La Vue Nocturne : Lumière, Feu et le Pont
Bilbao est une ville à double visage, et la vue nocturne du Guggenheim est une expérience incontournable. À la tombée de la nuit, le bâtiment est illuminé par en dessous, transformant le titane en une structure lumineuse et squelettique.
Le clou de la soirée est la Fontaine de Feu d'Yves Klein. Installés dans le bassin d'eau extérieur, ces jets de feu s'élancent dans la nuit. Le spectacle des flammes orangées dansant sur le bleu froid du musée et les eaux sombres de la rivière est à la fois primitif et à couper le souffle. C'est le mariage parfait des éléments : la terre (la pierre), l'air (la structure), l'eau (la rivière) et le feu, signature d'Yves Klein.
Ce tableau est encadré par le pont La Salve, orné des Arcos Rojos de Daniel Buren (Arches Rouges).

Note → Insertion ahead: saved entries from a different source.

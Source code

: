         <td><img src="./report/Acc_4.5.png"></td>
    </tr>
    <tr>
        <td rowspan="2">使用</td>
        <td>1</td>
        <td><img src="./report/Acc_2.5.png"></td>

Le rouge vif du pont se découpant sur l'argent du musée compose un chef-d'œuvre de contrastes, que l'on apprécie d'autant mieux une fois la foule dissipée.
Conseils pour Votre Visite
Si vous planifiez votre propre voyage vers cette mecque de l'art contemporain, voici ce qu'il faut savoir :
-
Timing : Arrivez à 9h45, juste avant l'ouverture des portes, pour admirer Puppy sans la foule.
-
La Météo, un Facteur Clé : Durant mon séjour, le 1er et le 2 avril étaient pluvieux et brumeux, ce qui donnait au titane un aspect sombre et dramatique. Cependant, le temps s'est mis au beau et ensoleillé du 3 au 5 avril. Préparez-vous aux deux !
-
Entrée & Rapport Qualité-Prix : Le droit d'entrée est d'environ 15 €, ce qui représente une valeur exceptionnelle compte tenu de l'ampleur de la collection permanente et des expositions temporaires. C'est, sans aucun doute, un incontournable pour tout amateur d'art.
-
Ne Vous Précipitez Pas : Il y a beaucoup à voir. Prévoyez au moins 4 heures pour explorer l'intérieur, plus une heure supplémentaire pour les sculptures au bord de la rivière.
-
Restez pour la Magie Nocturne : Veillez à revenir le soir. La combinaison de l'architecture illuminée de Gehry et des sculptures de feu d'Yves Klein est une expérience spirituelle à ne pas manquer.